While it had been thought that the proposal had been put on ice in recent months, it would appear, according to rumors, that the policy is being seriously considered within Downing Street.

There is thought to be no prospect of any new trade union legislation while the Coalition is in office – Vince Cable, the Liberal Democrat Business Secretary, has said publicly that he would oppose it. Mr. McLoughlin, a former trade unionist, has also argued in private against the move. His opposition has proved important because, as Transport Secretary, he is in the forefront of dealing with industrial disputes.

Francis Maude, the Cabinet Office minister, who deals with public sector unions, is also believed to be skeptical about the wisdom of the threshold idea but Tory sources confirmed the issue is being discussed as a possible commitment in the party’s next manifesto. One of the attractions of the policy for supporters would be to put pressure on Ed Miliband, the present leader of the British Labor Party, to state whether supported the move and cast a spotlight on his party’s union links.

It is understood that George Osborne, the Chancellor, and Michael Gove, the Education Secretary, are sympathetic to the introduction of a threshold, although neither has spoken publicly on the issue recently. Other suggestions are altering the law to allow agency workers to cover for staff who are on strike and increasing the notice period unions have to give to employers before industrial action begins.

Trade union legislation has remained largely unchanged since the 1980s, when the Thatcher Government outlawed the closed shop in the workplace, introduced secret ballots for strikes and banned secondary picketing.
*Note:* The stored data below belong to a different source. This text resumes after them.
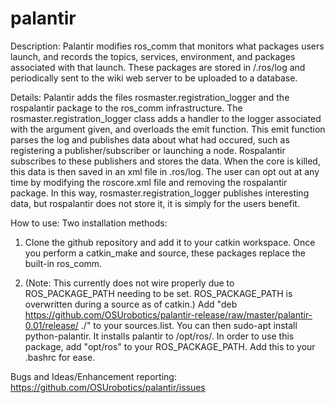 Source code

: palantir
=========

Description:
Palantir modifies ros_comm that monitors what packages users launch, and records the topics, services, environment, and packages associated with that launch. These packages are stored in /.ros/log and periodically sent to the wiki web server to be uploaded to a database.

Details:
Palantir adds the files rosmaster.registration_logger and the rospalantir package to the ros_comm infrastructure. The rosmaster.registration_logger class adds a handler to the logger associated with the argument given, and overloads the emit function. This emit function parses the log and publishes data about what had occured, such as registering a publisher/subscriber or launching a node. Rospalantir subscribes to these publishers and stores the data. When the core is killed, this data is then saved in an xml file in .ros/log. The user can opt out at any time by modifying the roscore.xml file and removing the rospalantir package. In this way, rosmaster.registration_logger publishes interesting data, but rospalantir does not store it, it is simply for the users benefit.

How to use: 
Two installation methods:

1. Clone the github repository and add it to your catkin workspace. Once you perform a catkin_make and source, these packages replace the built-in ros_comm.

2. (Note: This currently does not wire properly due to ROS_PACKAGE_PATH needing to be set. ROS_PACKAGE_PATH is overwritten during a source as of catkin.) Add "deb https://github.com/OSUrobotics/palantir-release/raw/master/palantir-0.01/release/ ./" to your sources.list. You can then sudo-apt install python-palantir. It installs palantir to /opt/ros/. In order to use this package, add "opt/ros" to your ROS_PACKAGE_PATH. Add this to your .bashrc for ease.

Bugs and Ideas/Enhancement reporting: https://github.com/OSUrobotics/palantir/issues
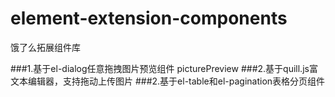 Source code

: # element-extension-components
饿了么拓展组件库

###1.基于el-dialog任意拖拽图片预览组件 picturePreview
###2.基于quill.js富文本编辑器，支持拖动上传图片
###2.基于el-table和el-pagination表格分页组件
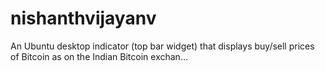 # nishanthvijayanv
An Ubuntu desktop indicator (top bar widget) that displays buy/sell prices of Bitcoin as on the Indian Bitcoin exchan…
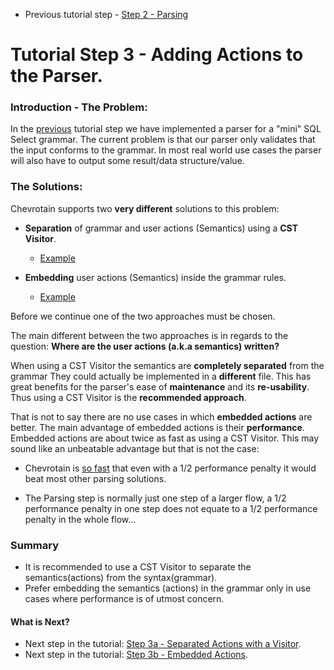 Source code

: * Previous tutorial step - [Step 2 - Parsing](https://github.com/SAP/chevrotain/blob/master/docs/tutorial/step2_parsing.md)

# Tutorial Step 3 - Adding Actions to the Parser.

### Introduction - The Problem:
In the [previous](https://github.com/SAP/chevrotain/blob/master/docs/tutorial/step2_parsing.md) tutorial step
we have implemented a parser for a "mini" SQL Select grammar. The current problem is that our parser only
validates that the input conforms to the grammar. In most real world use cases the parser will also have to output some 
result/data structure/value.

### The Solutions:

Chevrotain supports two **very different** solutions to this problem:

 * **Separation** of grammar and user actions (Semantics) using a **CST Visitor**.
   - [Example](https://github.com/SAP/chevrotain/blob/master/examples/grammars/calculator/calculator_pure_grammar.js)
   
 * **Embedding** user actions (Semantics) inside the grammar rules.
   - [Example](https://github.com/SAP/chevrotain/blob/master/examples/grammars/calculator/calculator_embedded_actions.js)
   
Before we continue one of the two approaches must be chosen.

The main different between the two approaches is in regards to the question:
**Where are the user actions (a.k.a semantics) written?**

When using a CST Visitor the semantics are **completely separated** from the grammar
They could actually be implemented in a **different** file. This has great benefits
for the parser's ease of **maintenance** and its **re-usability**.
Thus using a CST Visitor is the **recommended approach**.
  
That is not to say there are no use cases in which **embedded actions** are better.
The main advantage of embedded actions is their **performance**. Embedded actions are
about twice as fast as using a CST Visitor. This may sound like an unbeatable advantage
but that is not the case:

* Chevrotain is [so fast](http://sap.github.io/chevrotain/performance/) that even with a 1/2 performance 
  penalty it would beat most other parsing solutions.

* The Parsing step is normally just one step of a larger flow, a 1/2 performance penalty in one step
  does not equate to a 1/2 performance penalty in the whole flow...
 
 
### Summary

* It is recommended to use a CST Visitor to separate the semantics(actions) from the syntax(grammar).
* Prefer embedding the semantics (actions) in the grammar only in use cases where performance is of utmost concern.

#### What is Next?
* Next step in the tutorial: [Step 3a - Separated Actions with a Visitor](https://github.com/SAP/chevrotain/blob/master/docs/tutorial/step3b_adding_actions_visitor.md).
* Next step in the tutorial: [Step 3b - Embedded Actions](https://github.com/SAP/chevrotain/blob/master/docs/tutorial/step3b_adding_actions_embedded.md).
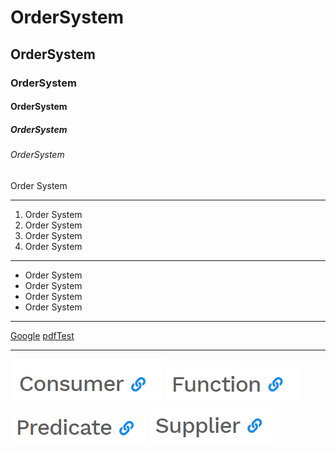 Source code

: # OrderSystem
## OrderSystem
### OrderSystem
#### OrderSystem
##### OrderSystem
###### OrderSystem
Order System

-------------------------------------------------------------------------------------
1. Order System
2. Order System
3. Order System
4. Order System
   
-------------------------------------------------------------------------------------
* Order System
* Order System
* Order System
* Order System
  
-------------------------------------------------------------------------------------
[Google](https://www.google.com.tw)
[pdfTest](Markdown.pdf)

-------------------------------------------------------------------------------------
![](images/2.png)
![](images/3.png)
![](images/4.png)
![](images/5.png)
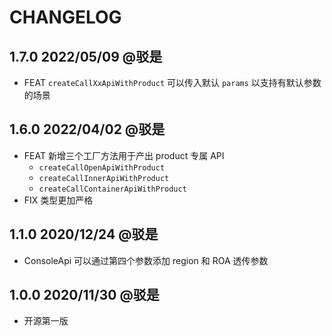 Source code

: # CHANGELOG

## 1.7.0 2022/05/09 @驳是

* FEAT `createCallXxApiWithProduct` 可以传入默认 `params` 以支持有默认参数的场景

## 1.6.0 2022/04/02 @驳是

* FEAT 新增三个工厂方法用于产出 product 专属 API
  + `createCallOpenApiWithProduct`
  + `createCallInnerApiWithProduct`
  + `createCallContainerApiWithProduct`
* FIX 类型更加严格

## 1.1.0 2020/12/24 @驳是

* ConsoleApi 可以通过第四个参数添加 region 和 ROA 透传参数

## 1.0.0 2020/11/30 @驳是

* 开源第一版
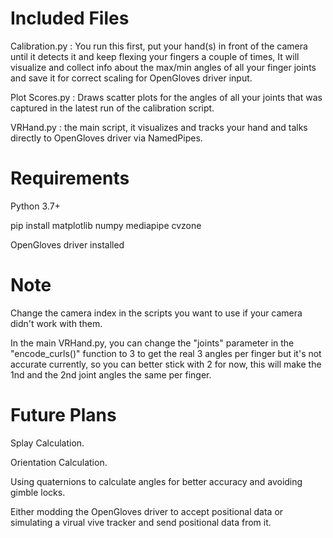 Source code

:# Included Files
Calibration.py : You run this first, put your hand(s) in front of the camera until it detects it and keep flexing your fingers a couple of times, It will visualize and collect info about the max/min angles of all your finger joints and save it for correct scaling for OpenGloves driver input.

Plot Scores.py : Draws scatter plots for the angles of all your joints that was captured in the latest run of the calibration script.

VRHand.py : the main script, it visualizes and tracks your hand and talks directly to OpenGloves driver via NamedPipes.

# Requirements
Python 3.7+

pip install matplotlib numpy mediapipe cvzone

OpenGloves driver installed

# Note
Change the camera index in the scripts you want to use if your camera didn't work with them.

In the main VRHand.py, you can change the "joints" parameter in the "encode_curls()" function to 3 to get the real 3 angles per finger but it's not accurate currently, so you can better stick with 2 for now, this will make the 1nd and the 2nd joint angles the same per finger.

# Future Plans
Splay Calculation.

Orientation Calculation.

Using quaternions to calculate angles for better accuracy and avoiding gimble locks.

Either modding the OpenGloves driver to accept positional data or simulating a virual vive tracker and send positional data from it.
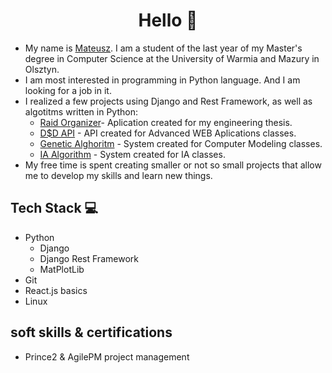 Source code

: <h1 align=center>Hello 👋</h1>


* My name is [Mateusz](https://www.linkedin.com/in/mateusz-grzesikiewicz/). I am a student of the last year of my Master's degree in Computer Science at the University of Warmia and Mazury in Olsztyn.
* I am most interested in programming in Python language. And I am looking for a job in it.
* I realized a few projects using Django and Rest Framework, as well as algotitms written in Python:
  - [Raid Organizer](https://github.com/StrangeriX/RaidOrganizer)- Aplication created for my engineering thesis.
  - [D$D API](https://github.com/StrangeriX/ZSI) - API created for Advanced WEB Aplications classes.
  - [Genetic Alghoritm](https://github.com/StrangeriX/AlgorymGenetyczny) - System created for Computer Modeling classes.
  - [IA Algorithm](https://github.com/StrangeriX/SSI) - System created for IA classes.
* My free time is spent creating smaller or not so small projects that allow me to develop my skills and learn new things.  


## Tech Stack :computer:
- Python 
  - Django
  - Django Rest Framework
  - MatPlotLib
- Git
- React.js basics
- Linux

## soft skills & certifications
- Prince2 & AgilePM project management
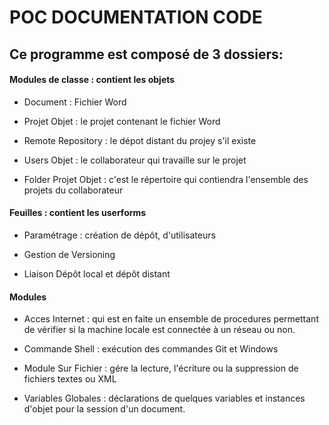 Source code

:#         POC DOCUMENTATION CODE

## Ce programme est composé de 3 dossiers:

#### Modules de classe : contient les objets

- Document : Fichier Word

- Projet Objet :  le projet contenant le fichier Word

- Remote Repository : le dépot distant du projey s'il existe

- Users Objet : le collaborateur qui travaille sur le projet

- Folder Projet Objet : c'est le répertoire qui contiendra l'ensemble des projets du collaborateur


#### Feuilles : contient les userforms

- Paramétrage : création de dépôt, d'utilisateurs

- Gestion de Versioning

- Liaison Dépôt local et dépôt distant


#### Modules

- Acces Internet : qui est en faite un ensemble de procedures permettant de vérifier si la machine locale est connectée à un réseau ou non.

- Commande Shell : exécution des commandes Git et Windows

- Module Sur Fichier : gére la lecture, l'écriture ou la suppression de fichiers textes ou XML

- Variables Globales : déclarations de quelques variables et instances d'objet pour la session d'un document. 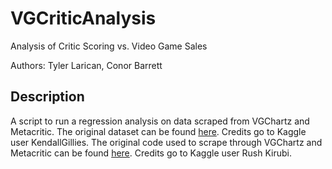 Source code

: # VGCriticAnalysis
Analysis of Critic Scoring vs. Video Game Sales

Authors: Tyler Larican, Conor Barrett

## Description
A script to run a regression analysis on data scraped from VGChartz and Metacritic.
The original dataset can be found [here](https://www.kaggle.com/kendallgillies/video-game-sales-and-ratings). Credits go to Kaggle user KendallGillies.
The original code used to scrape through VGChartz and Metacritic can be found [here](https://github.com/wtamu-cisresearch/scraper). Credits go to Kaggle user Rush Kirubi.
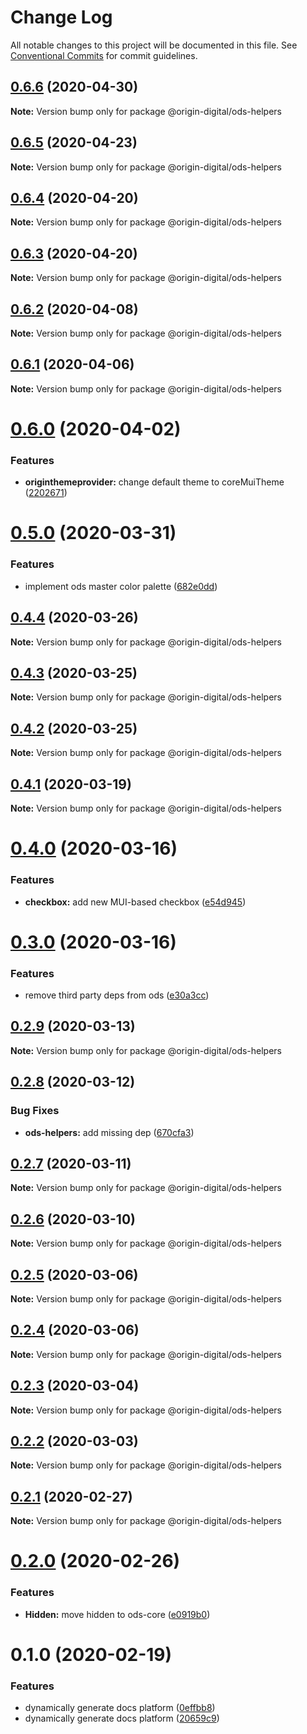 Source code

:# Change Log

All notable changes to this project will be documented in this file.
See [Conventional Commits](https://conventionalcommits.org) for commit guidelines.

## [0.6.6](https://bitbucket.orgn.io/od/origin-ui/compare/@origin-digital/ods-helpers@0.6.5...@origin-digital/ods-helpers@0.6.6) (2020-04-30)

**Note:** Version bump only for package @origin-digital/ods-helpers





## [0.6.5](https://bitbucket.orgn.io/od/origin-ui/compare/@origin-digital/ods-helpers@0.6.4...@origin-digital/ods-helpers@0.6.5) (2020-04-23)

**Note:** Version bump only for package @origin-digital/ods-helpers





## [0.6.4](https://bitbucket.orgn.io/od/origin-ui/compare/@origin-digital/ods-helpers@0.6.3...@origin-digital/ods-helpers@0.6.4) (2020-04-20)

**Note:** Version bump only for package @origin-digital/ods-helpers





## [0.6.3](https://bitbucket.orgn.io/od/origin-ui/compare/@origin-digital/ods-helpers@0.6.2...@origin-digital/ods-helpers@0.6.3) (2020-04-20)

**Note:** Version bump only for package @origin-digital/ods-helpers





## [0.6.2](https://bitbucket.orgn.io/od/origin-ui/compare/@origin-digital/ods-helpers@0.6.1...@origin-digital/ods-helpers@0.6.2) (2020-04-08)

**Note:** Version bump only for package @origin-digital/ods-helpers





## [0.6.1](https://bitbucket.orgn.io/od/origin-ui/compare/@origin-digital/ods-helpers@0.6.0...@origin-digital/ods-helpers@0.6.1) (2020-04-06)

**Note:** Version bump only for package @origin-digital/ods-helpers





# [0.6.0](https://bitbucket.orgn.io/od/origin-ui/compare/@origin-digital/ods-helpers@0.5.0...@origin-digital/ods-helpers@0.6.0) (2020-04-02)


### Features

* **originthemeprovider:** change default theme to coreMuiTheme ([2202671](https://bitbucket.orgn.io/od/origin-ui/commits/22026716ba5f76d4b2df783d74d29e0a3b26af41))





# [0.5.0](https://bitbucket.orgn.io/od/origin-ui/compare/@origin-digital/ods-helpers@0.4.4...@origin-digital/ods-helpers@0.5.0) (2020-03-31)


### Features

* implement ods master color palette ([682e0dd](https://bitbucket.orgn.io/od/origin-ui/commits/682e0dd33cfd270cb51d0e720a0ab59bdfda2f87))





## [0.4.4](https://bitbucket.orgn.io/od/origin-ui/compare/@origin-digital/ods-helpers@0.4.3...@origin-digital/ods-helpers@0.4.4) (2020-03-26)

**Note:** Version bump only for package @origin-digital/ods-helpers





## [0.4.3](https://bitbucket.orgn.io/od/origin-ui/compare/@origin-digital/ods-helpers@0.4.2...@origin-digital/ods-helpers@0.4.3) (2020-03-25)

**Note:** Version bump only for package @origin-digital/ods-helpers





## [0.4.2](https://bitbucket.orgn.io/od/origin-ui/compare/@origin-digital/ods-helpers@0.4.1...@origin-digital/ods-helpers@0.4.2) (2020-03-25)

**Note:** Version bump only for package @origin-digital/ods-helpers





## [0.4.1](https://bitbucket.orgn.io/od/origin-ui/compare/@origin-digital/ods-helpers@0.4.0...@origin-digital/ods-helpers@0.4.1) (2020-03-19)

**Note:** Version bump only for package @origin-digital/ods-helpers





# [0.4.0](https://bitbucket.orgn.io/od/origin-ui/compare/@origin-digital/ods-helpers@0.3.0...@origin-digital/ods-helpers@0.4.0) (2020-03-16)


### Features

* **checkbox:** add new MUI-based checkbox ([e54d945](https://bitbucket.orgn.io/od/origin-ui/commits/e54d9457df9a41060f0e6c0d14e26a1a8059ce96))





# [0.3.0](https://bitbucket.orgn.io/od/origin-ui/compare/@origin-digital/ods-helpers@0.2.9...@origin-digital/ods-helpers@0.3.0) (2020-03-16)


### Features

* remove third party deps from ods ([e30a3cc](https://bitbucket.orgn.io/od/origin-ui/commits/e30a3cc))





## [0.2.9](https://bitbucket.orgn.io/od/origin-ui/compare/@origin-digital/ods-helpers@0.2.8...@origin-digital/ods-helpers@0.2.9) (2020-03-13)

**Note:** Version bump only for package @origin-digital/ods-helpers





## [0.2.8](https://bitbucket.orgn.io/od/origin-ui/compare/@origin-digital/ods-helpers@0.2.7...@origin-digital/ods-helpers@0.2.8) (2020-03-12)


### Bug Fixes

* **ods-helpers:** add missing dep ([670cfa3](https://bitbucket.orgn.io/od/origin-ui/commits/670cfa3))





## [0.2.7](https://bitbucket.orgn.io/od/origin-ui/compare/@origin-digital/ods-helpers@0.2.6...@origin-digital/ods-helpers@0.2.7) (2020-03-11)

**Note:** Version bump only for package @origin-digital/ods-helpers





## [0.2.6](https://bitbucket.orgn.io/od/origin-ui/compare/@origin-digital/ods-helpers@0.2.5...@origin-digital/ods-helpers@0.2.6) (2020-03-10)

**Note:** Version bump only for package @origin-digital/ods-helpers





## [0.2.5](https://bitbucket.orgn.io/od/origin-ui/compare/@origin-digital/ods-helpers@0.2.4...@origin-digital/ods-helpers@0.2.5) (2020-03-06)

**Note:** Version bump only for package @origin-digital/ods-helpers





## [0.2.4](https://bitbucket.orgn.io/od/origin-ui/compare/@origin-digital/ods-helpers@0.2.3...@origin-digital/ods-helpers@0.2.4) (2020-03-06)

**Note:** Version bump only for package @origin-digital/ods-helpers





## [0.2.3](https://bitbucket.orgn.io/od/origin-ui/compare/@origin-digital/ods-helpers@0.2.2...@origin-digital/ods-helpers@0.2.3) (2020-03-04)

**Note:** Version bump only for package @origin-digital/ods-helpers





## [0.2.2](https://bitbucket.orgn.io/od/origin-ui/compare/@origin-digital/ods-helpers@0.2.1...@origin-digital/ods-helpers@0.2.2) (2020-03-03)

**Note:** Version bump only for package @origin-digital/ods-helpers





## [0.2.1](https://bitbucket.orgn.io/od/origin-ui/compare/@origin-digital/ods-helpers@0.2.0...@origin-digital/ods-helpers@0.2.1) (2020-02-27)

**Note:** Version bump only for package @origin-digital/ods-helpers





# [0.2.0](https://bitbucket.orgn.io/od/origin-ui/compare/@origin-digital/ods-helpers@0.1.0...@origin-digital/ods-helpers@0.2.0) (2020-02-26)


### Features

* **Hidden:** move hidden to ods-core ([e0919b0](https://bitbucket.orgn.io/od/origin-ui/commits/e0919b0))





# 0.1.0 (2020-02-19)


### Features

* dynamically generate docs platform ([0effbb8](https://bitbucket.orgn.io/od/origin-ui/commits/0effbb8))
* dynamically generate docs platform ([20659c9](https://bitbucket.orgn.io/od/origin-ui/commits/20659c9))
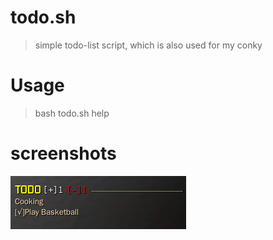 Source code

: todo.sh
=======
> simple todo-list script, which is also used for my conky

Usage
======
> bash todo.sh help

screenshots
======
![todo.png](https://raw.githubusercontent.com/Zuckonit/todo.sh/master/.screenshots/todo.png)


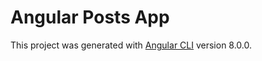 # Angular Posts App

This project was generated with [Angular CLI](https://github.com/angular/angular-cli) version 8.0.0.
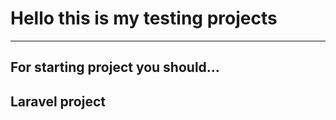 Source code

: <h1>Hello this is my testing projects</h1>

---

<h2>For starting project you should...</h2>

<h2>Laravel project</h2>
In an attempt, I hasten to add, to destroy the Trade Unions in Britain altogether and hence the Tories belief that there is unfinished business to deal with.

This proposed legislation should show everyone where each and every individual Tory minister and MP stands when it comes to it and it is time that the people, for most really should regard themselves as working class are they not most wage slaves like everyone else, woke up to the fact that their rights are under threat.

Each and everyone who is a salaried worker, whatever his job, is a wage slave and thus has benefited from the work of the Trade Unions which has often been in blood.

Without the Unions we all will head back to the conditions of Dickensian England, of that we can all be sure.